- Action item -
Whenever a line below mentions the word "Added", that line should be copied.

- Source data -
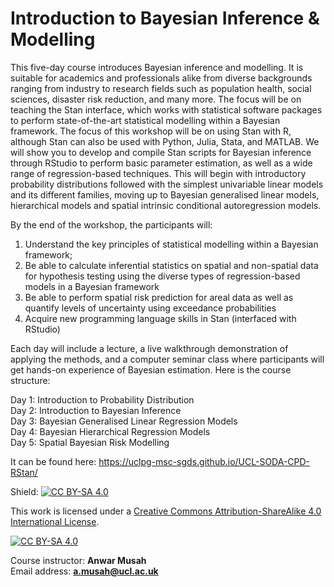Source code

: # Introduction to Bayesian Inference &amp; Modelling

This five-day course introduces Bayesian inference and modelling. It is suitable for academics and professionals alike from diverse backgrounds ranging from industry to research fields such as population health, social sciences, disaster risk reduction, and many more. The focus will be on teaching the Stan interface, which works with statistical software packages to perform state-of-the-art statistical modelling within a Bayesian framework. The focus of this workshop will be on using Stan with R, although Stan can also be used with Python, Julia, Stata, and MATLAB. We will show you to develop and compile Stan scripts for Bayesian inference through RStudio to perform basic parameter estimation, as well as a wide range of regression-based techniques. This will begin with introductory probability distributions followed with the simplest univariable linear models and its different families, moving up to Bayesian generalised linear models, hierarchical models and spatial intrinsic conditional autoregression models.

By the end of the workshop, the participants will:

1. Understand the key principles of statistical modelling within a Bayesian framework;
2. Be able to calculate inferential statistics on spatial and non-spatial data for hypothesis testing using the diverse types of regression-based models in a Bayesian framework
3. Be able to perform spatial risk prediction for areal data as well as quantify levels of uncertainty using exceedance probabilities
4. Acquire new programming language skills in Stan (interfaced with RStudio)
 
Each day will include a lecture, a live walkthrough demonstration of applying the methods, and a computer seminar class where participants will get hands-on experience of Bayesian estimation. Here is the course structure:

Day 1: Introduction to Probability Distribution <br/> Day 2: Introduction to Bayesian Inference <br/> Day 3: Bayesian Generalised Linear Regression Models <br/> Day 4: Bayesian Hierarchical Regression Models <br/> Day 5: Spatial Bayesian Risk Modelling <br/>

It can be found here: https://uclpg-msc-sgds.github.io/UCL-SODA-CPD-RStan/

Shield: [![CC BY-SA 4.0][cc-by-sa-shield]][cc-by-sa]

This work is licensed under a
[Creative Commons Attribution-ShareAlike 4.0 International License][cc-by-sa].

[![CC BY-SA 4.0][cc-by-sa-image]][cc-by-sa]

[cc-by-sa]: http://creativecommons.org/licenses/by-sa/4.0/
[cc-by-sa-image]: https://licensebuttons.net/l/by-sa/4.0/88x31.png
[cc-by-sa-shield]: https://img.shields.io/badge/License-CC%20BY--SA%204.0-lightgrey.svg
[course]: https://www.ucl.ac.uk/module-catalogue/modules/GEOG0125
[uni]: https://www.ucl.ac.uk
[dept]: https://www.geog.ucl.ac.uk

Course instructor: **Anwar Musah** </br>
Email address: **a.musah@ucl.ac.uk**
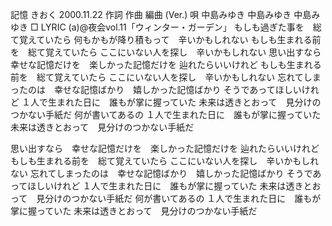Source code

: 記憶
きおく
2000.11.22
作詞  作曲  編曲 (Ver.)   唄
中島みゆき   中島みゆき       中島みゆき
□ LYRIC (a)@夜会vol.11「ウィンター・ガーデン」
もしも過ぎた事を　総て覚えていたら
何もかもが降り積もって　辛いかもしれない
もしも生まれる前を　総て覚えていたら
ここにいない人を探し　辛いかもしれない
思い出すなら　幸せな記憶だけを　楽しかった記憶だけを
辿れたらいいけれど
もしも生まれる前を　総て覚えていたら
ここにいない人を探し　辛いかもしれない
忘れてしまったのは　幸せな記憶ばかり　嬉しかった記憶ばかり
そうであってほしいけれど
１人で生まれた日に　誰もが掌に握っていた
未来は透きとおって　見分けのつかない手紙だ
何が書いてあるの
１人で生まれた日に　誰もが掌に握っていた
未来は透きとおって　見分けのつかない手紙だ

思い出すなら　幸せな記憶だけを　楽しかった記憶だけを
辿れたらいいけれど
もしも生まれる前を　総て覚えていたら
ここにいない人を探し　辛いかもしれない
忘れてしまったのは　幸せな記憶ばかり　嬉しかった記憶ばかり
そうであってほしいけれど
１人で生まれた日に　誰もが掌に握っていた
未来は透きとおって　見分けのつかない手紙だ
何が書いてあるの
１人で生まれた日に　誰もが掌に握っていた
未来は透きとおって　見分けのつかない手紙だ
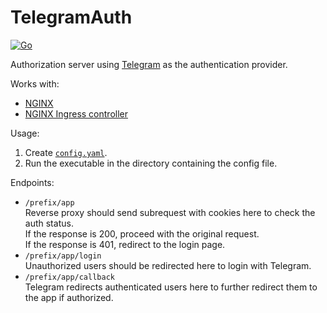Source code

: # TelegramAuth

[![Go](https://github.com/Qusic/TelegramAuth/workflows/Go/badge.svg?branch=master)](https://github.com/Qusic/TelegramAuth/actions?query=workflow%3AGo)

Authorization server using [Telegram](https://core.telegram.org/widgets/login) as the authentication provider.

Works with:

* [NGINX](http://nginx.org/en/docs/http/ngx_http_auth_request_module.html)
* [NGINX Ingress controller](https://kubernetes.github.io/ingress-nginx/user-guide/nginx-configuration/annotations/#external-authentication)

Usage:

1. Create [`config.yaml`](config.example.yaml).
2. Run the executable in the directory containing the config file.

Endpoints:

* `/prefix/app`  \
  Reverse proxy should send subrequest with cookies here to check the auth status.  \
  If the response is 200, proceed with the original request.  \
  If the response is 401, redirect to the login page.
* `/prefix/app/login`  \
  Unauthorized users should be redirected here to login with Telegram.
* `/prefix/app/callback`  \
  Telegram redirects authenticated users here to further redirect them to the app if authorized.

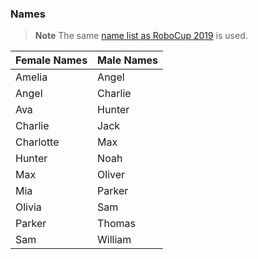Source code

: ### Names

> **Note**
> The same [name list as RoboCup 2019](https://github.com/RoboCupAtHome/Sydney2019/blob/master/Files/Names.pdf) is used.

| Female Names | Male Names |
| ------------ | ---------- |
| Amelia       | Angel      |
| Angel        | Charlie    |
| Ava          | Hunter     |
| Charlie      | Jack       |
| Charlotte    | Max        |
| Hunter       | Noah       |
| Max          | Oliver     |
| Mia          | Parker     |
| Olivia       | Sam        |
| Parker       | Thomas     |
| Sam          | William    |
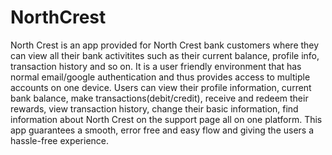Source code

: # NorthCrest
North Crest is an app provided for North Crest bank customers where they can view all their bank activitites such as their current balance, profile info, transaction history and so on.
It is a user friendly environment that has normal email/google authentication and thus provides access to multiple accounts on one device.
Users can view their profile information, current bank balance, make transactions(debit/credit), receive and redeem their rewards, view transaction history, change their basic information, find information about North Crest on the support page all on one platform.
This app guarantees a smooth, error free and easy flow and giving the users a hassle-free experience.
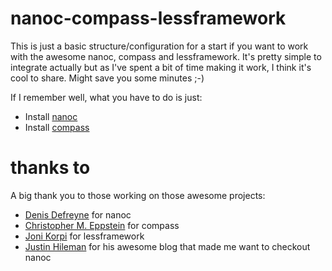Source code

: # nanoc-compass-lessframework

This is just a basic structure/configuration for a start if you want to work with the awesome nanoc, compass and lessframework. It's pretty simple to integrate actually but as I've spent a bit of time making it work, I think it's cool to share. Might save you some minutes ;-) 

If I remember well, what you have to do is just:

* Install [nanoc][nanoc_site]
* Install [compass][compass_github]

# thanks to

A big thank you to those working on those awesome projects:

* [Denis Defreyne][ddfreyne_github] for nanoc
* [Christopher M. Eppstein][chriseppstein_github] for compass
* [Joni Korpi][jonikorpi_github] for lessframework
* [Justin Hileman][justinhileman_blog] for his awesome blog that made me want to checkout nanoc

[nanoc_site]: http://nanoc.stoneship.org/ "nanoc web site compiler"
[compass_github]: https://github.com/chriseppstein/compass "compass framework"
[ddfreyne_github]: https://github.com/ddfreyne/nanoc "ddfreyne-nanoc github"
[chriseppstein_github]: https://github.com/chriseppstein/compass "chriseppstein-compass github"
[jonikorpi_github]: https://github.com/jonikorpi/Less-Framework "jonikorpi-lessframework github"
[justinhileman_blog]: http://justinhileman.info/colophon/ "justin hileman's blog"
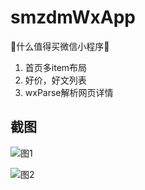 # smzdmWxApp

什么值得买微信小程序    
1.  首页多item布局
2.  好价，好文列表
3.  wxParse解析网页详情

## 截图

![图1](https://github.com/gdmec07120731/smzdmWxApp/blob/master/screenshot/Screenshot_2018-02-11-1.png)


![图2](https://github.com/gdmec07120731/smzdmWxApp/blob/master/screenshot/Screenshot_2018-02-11-2.png)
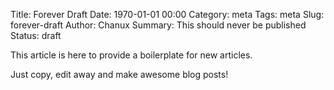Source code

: Title: Forever Draft 
Date: 1970-01-01 00:00
Category: meta
Tags: meta
Slug: forever-draft
Author: Chanux
Summary: This should never be published
Status: draft

This article is here to provide a boilerplate for new articles.

Just copy, edit away and make awesome blog posts!
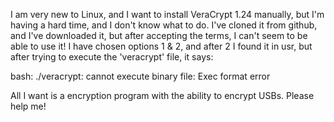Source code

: I am very new to Linux, and I want to install VeraCrypt 1.24 manually, but I'm having a hard time, and I don't know what to do. I've cloned it from github, and I've downloaded it, but after accepting the terms, I can't seem to be able to use it! I have chosen options 1 & 2, and after 2 I found it in usr, but after trying to execute the 'veracrypt' file, it says: 

bash: ./veracrypt: cannot execute binary file: Exec format error

All I want is a encryption program with the ability to encrypt USBs. Please help me!
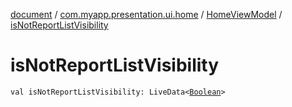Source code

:[document](../../index.md) / [com.myapp.presentation.ui.home](../index.md) / [HomeViewModel](index.md) / [isNotReportListVisibility](./is-not-report-list-visibility.md)

# isNotReportListVisibility

`val isNotReportListVisibility: LiveData<`[`Boolean`](https://kotlinlang.org/api/latest/jvm/stdlib/kotlin/-boolean/index.html)`>`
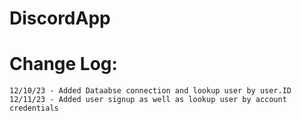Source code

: # DiscordApp

# Change Log:
    12/10/23 - Added Dataabse connection and lookup user by user.ID
    12/11/23 - Added user signup as well as lookup user by account credentials
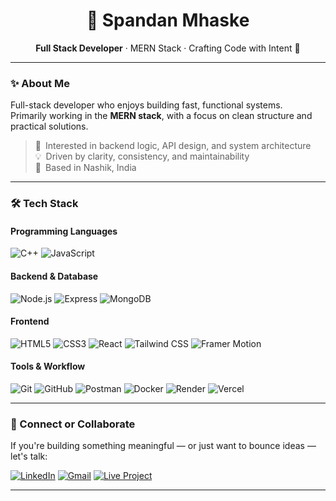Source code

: <!-- GitHub Profile README for Spandan Mhaske -->

<h1 align="center">🎯 Spandan Mhaske</h1>

<p align="center">
  <strong>Full Stack Developer</strong> · MERN Stack · Crafting Code with Intent 🚀
</p>

---

### ✨ About Me

Full-stack developer who enjoys building fast, functional systems.  
Primarily working in the **MERN stack**, with a focus on clean structure and practical solutions.

> 🧩 Interested in backend logic, API design, and system architecture  
> 💡 Driven by clarity, consistency, and maintainability  
> 📍 Based in Nashik, India

---

### 🛠 Tech Stack

#### **Programming Languages**
![C++](https://img.shields.io/badge/C%2B%2B-00599C?style=for-the-badge&logo=c%2B%2B&logoColor=white)
![JavaScript](https://img.shields.io/badge/JavaScript-FFD600?style=for-the-badge&logo=javascript&logoColor=black)

#### **Backend & Database**
![Node.js](https://img.shields.io/badge/Node.js-3C873A?style=for-the-badge&logo=nodedotjs&logoColor=white)
![Express](https://img.shields.io/badge/Express-303030?style=for-the-badge&logo=express&logoColor=white)
![MongoDB](https://img.shields.io/badge/MongoDB-10AA50?style=for-the-badge&logo=mongodb&logoColor=white)

#### **Frontend**
![HTML5](https://img.shields.io/badge/HTML5-e44d26?style=for-the-badge&logo=html5&logoColor=white)
![CSS3](https://img.shields.io/badge/CSS3-264de4?style=for-the-badge&logo=css3&logoColor=white)
![React](https://img.shields.io/badge/React-20232A?style=for-the-badge&logo=react&logoColor=61DAFB)
![Tailwind CSS](https://img.shields.io/badge/Tailwind_CSS-38BDF8?style=for-the-badge&logo=tailwindcss&logoColor=white)
![Framer Motion](https://img.shields.io/badge/Framer_Motion-1f1f1f?style=for-the-badge&logo=framer&logoColor=white)

#### **Tools & Workflow**
![Git](https://img.shields.io/badge/Git-F1502F?style=for-the-badge&logo=git&logoColor=white)
![GitHub](https://img.shields.io/badge/GitHub-181717?style=for-the-badge&logo=github&logoColor=white)
![Postman](https://img.shields.io/badge/Postman-E85828?style=for-the-badge&logo=postman&logoColor=white)
![Docker](https://img.shields.io/badge/Docker-0db7ed?style=for-the-badge&logo=docker&logoColor=white)
![Render](https://img.shields.io/badge/Render-1F2937?style=for-the-badge&logo=render&logoColor=white)
![Vercel](https://img.shields.io/badge/Vercel-000000?style=for-the-badge&logo=vercel&logoColor=white)


---

### 📡 Connect or Collaborate

If you're building something meaningful — or just want to bounce ideas — let's talk:

[![LinkedIn](https://img.shields.io/badge/LinkedIn-0A66C2?style=for-the-badge&logo=linkedin&logoColor=white)](https://www.linkedin.com/in/spandanmhaske/)
[![Gmail](https://img.shields.io/badge/Gmail-EA4335?style=for-the-badge&logo=gmail&logoColor=white)](mailto:spandanmhaske.work@gmail.com)
[![Live Project](https://img.shields.io/badge/Accessibility_Analyzer-000000?style=for-the-badge&logo=vercel&logoColor=white)](https://accessibility-analyzer-v3.vercel.app)

---

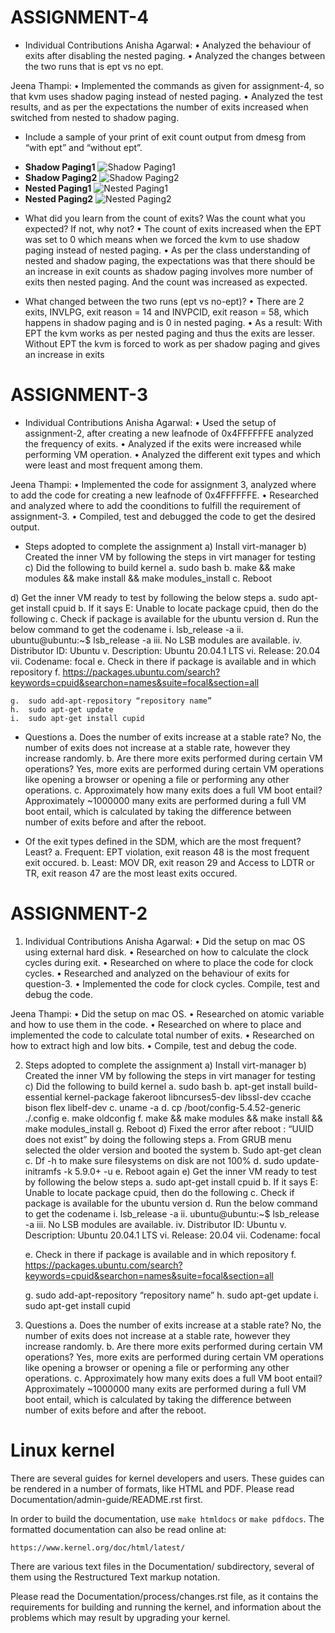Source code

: #   ASSIGNMENT-4

*	Individual Contributions
Anisha Agarwal:
•  Analyzed the behaviour of exits after disabling the nested paging.
•  Analyzed the changes between the two runs that is ept vs no ept.

Jeena Thampi:
•   Implemented the commands as given for assignment-4, so that kvm uses shadow paging instead of nested paging.
•   Analyzed the test results, and as per the expectations the number of exits increased when switched from nested to shadow paging.

*  Include a sample of your print of exit count output from dmesg from “with ept” and “without ept”.
- **Shadow Paging1**
![Shadow Paging1](https://user-images.githubusercontent.com/70603792/101979271-944ab780-3c10-11eb-88b8-b7b8c0a956d6.png)
- **Shadow Paging2**
![Shadow Paging2](https://user-images.githubusercontent.com/70603792/101979275-990f6b80-3c10-11eb-8b43-f5768d0f18c3.png)
- **Nested Paging1**
![Nested Paging1](https://user-images.githubusercontent.com/70603792/101979280-9b71c580-3c10-11eb-8eaa-733b1aac42f1.png)
- **Nested Paging2**
![Nested Paging2](https://user-images.githubusercontent.com/70603792/101979282-9d3b8900-3c10-11eb-96be-a93b0a163bec.png)

*  What did you learn from the count of exits? Was the count what you expected? If not, why not?
    •   The count of exits increased when the EPT was set to 0 which means when we forced the kvm to use shadow paging instead of nested paging.
    •   As per the class understanding of nested and shadow paging, the expectations was that there should be an increase in exit counts as shadow 
        paging involves more number of exits then nested paging. And the count was increased as expected.

*  What changed between the two runs (ept vs no-ept)?
    •   There are 2 exits, INVLPG, exit reason = 14 and INVPCID, exit reason = 58, which happens in shadow paging and is 0 in nested paging.
    •   As a result: With EPT the kvm works as per nested paging and thus the exits are lesser. Without EPT the kvm is forced to work as per shadow paging and gives an 
        increase in exits



#   ASSIGNMENT-3

*	Individual Contributions
Anisha Agarwal:
•	Used the setup of assignment-2, after creating a new leafnode of 0x4FFFFFFE analyzed the frequency of exits. 
•   Analyzed if the exits were increased while performing VM operation.
•   Analyzed the different exit types and which were least and most frequent among them.

Jeena Thampi:
•   Implemented the code for assignment 3, analyzed where to add the code for creating a new leafnode of 0x4FFFFFFE.
•   Researched and analyzed where to add the coonditions to fulfill the requirement of assignment-3.
•   Compiled, test and debugged the code to get the desired output.

*	Steps adopted to complete the assignment
a)	Install virt-manager
b)	Created the inner VM by following the steps in virt manager for testing
c)	Did the following to build kernel
    a.	sudo bash
    b.	make && make modules && make install && make modules_install 
    c.	Reboot
    
d)	Get the inner VM ready to test by following the below steps
    a.	sudo apt-get install cpuid
    b.	If it says E: Unable to locate package cpuid, then do the following
    c.	Check if package is available for the ubuntu version
    d.	Run the below command to get the codename
        i.	lsb_release -a
        ii.	ubuntu@ubuntu:~$ lsb_release -a
        iii.	No LSB modules are available.
        iv.	Distributor ID:        Ubuntu
        v.	Description:        Ubuntu 20.04.1 LTS
        vi.	Release:        20.04
        vii.	Codename:        focal
    e.	Check in there if package is available and in which repository
    f.	https://packages.ubuntu.com/search?keywords=cpuid&searchon=names&suite=focal&section=all

    g.	sudo add-apt-repository “repository name”
    h.	sudo apt-get update
    i.	sudo apt-get install cupid
    
*	Questions
    a.	Does the number of exits increase at a stable rate?
        No, the number of exits does not increase at a stable rate, however they increase randomly.
    b.	Are there more exits performed during certain VM operations?
        Yes, more exits are performed during certain VM operations like opening a browser or opening a file or performing any other operations. 
    c.	Approximately how many exits does a full VM boot entail?
        Approximately ~1000000 many exits are performed during a full VM boot entail, which is calculated by taking the difference between number of exits before and after the reboot.
        
*  Of the exit types defined in the SDM, which are the most frequent? Least?
    a.  Frequent: EPT violation, exit reason 48 is the most frequent exit occured.
    b.  Least: MOV DR, exit reason 29 and Access to LDTR or TR, exit reason 47 are the most least exits occured.

#   ASSIGNMENT-2

1.	Individual Contributions
Anisha Agarwal:
•	Did the setup on mac OS using external hard disk.
•	Researched on how to calculate the clock cycles during exit.
•	Researched on where to place the code for clock cycles.
•	Researched and analyzed on the behaviour of exits for question-3.
•	Implemented the code for clock cycles. Compile, test and debug the code.

Jeena Thampi:
•	Did the setup on mac OS.
•	Researched on atomic variable and how to use them in the code.
•	Researched on where to place and implemented the code to calculate total number of exits.
•	Researched on how to extract high and low bits.
•	Compile, test and debug the code.

2.	Steps adopted to complete the assignment
a)	Install virt-manager
b)	Created the inner VM by following the steps in virt manager for testing
c)	Did the following to build kernel
    a.	sudo bash
    b.	apt-get install build-essential kernel-package fakeroot libncurses5-dev libssl-dev ccache bison flex libelf-dev
    c.	uname -a 
    d.	cp /boot/config-5.4.52-generic ./.config 
    e.	make oldconfig 
    f.	make && make modules && make install && make modules_install 
    g.	Reboot
d)	Fixed the error after reboot : “UUID does not exist” by doing the following steps
    a.	From GRUB menu selected the older version and booted the system
    b.	Sudo apt-get clean
    c.	Df -h to make sure filesystems on disk are not 100%
    d.	sudo update-initramfs -k 5.9.0+ -u
    e.	Reboot again
e)	Get the inner VM ready to test by following the below steps
    a.	sudo apt-get install cpuid
    b.	If it says E: Unable to locate package cpuid, then do the following
    c.	Check if package is available for the ubuntu version
    d.	Run the below command to get the codename
        i.	lsb_release -a
        ii.	ubuntu@ubuntu:~$ lsb_release -a
        iii.	No LSB modules are available.
        iv.	Distributor ID:        Ubuntu
        v.	Description:        Ubuntu 20.04.1 LTS
        vi.	Release:        20.04
        vii.	Codename:        focal

    e.	Check in there if package is available and in which repository
    f.	https://packages.ubuntu.com/search?keywords=cpuid&searchon=names&suite=focal&section=all

    g.	sudo add-apt-repository “repository name”
    h.	sudo apt-get update
    i.	sudo apt-get install cupid

3.	Questions
    a.	Does the number of exits increase at a stable rate?
       No, the number of exits does not increase at a stable rate, however they increase randomly.
    b.	Are there more exits performed during certain VM operations?
       Yes, more exits are performed during certain VM operations like opening a browser or opening a file or performing any other operations. 
    c.	Approximately how many exits does a full VM boot entail?
       Approximately ~1000000 many exits are performed during a full VM boot entail, which is calculated by taking the difference between number of exits before and after the reboot.


Linux kernel
============

There are several guides for kernel developers and users. These guides can
be rendered in a number of formats, like HTML and PDF. Please read
Documentation/admin-guide/README.rst first.

In order to build the documentation, use ``make htmldocs`` or
``make pdfdocs``.  The formatted documentation can also be read online at:

    https://www.kernel.org/doc/html/latest/

There are various text files in the Documentation/ subdirectory,
several of them using the Restructured Text markup notation.

Please read the Documentation/process/changes.rst file, as it contains the
requirements for building and running the kernel, and information about
the problems which may result by upgrading your kernel.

- Answer area -
    12/10/23 - Added Dataabse connection and lookup user by user.ID
    12/11/23 - Added user signup as well as lookup user by account credentials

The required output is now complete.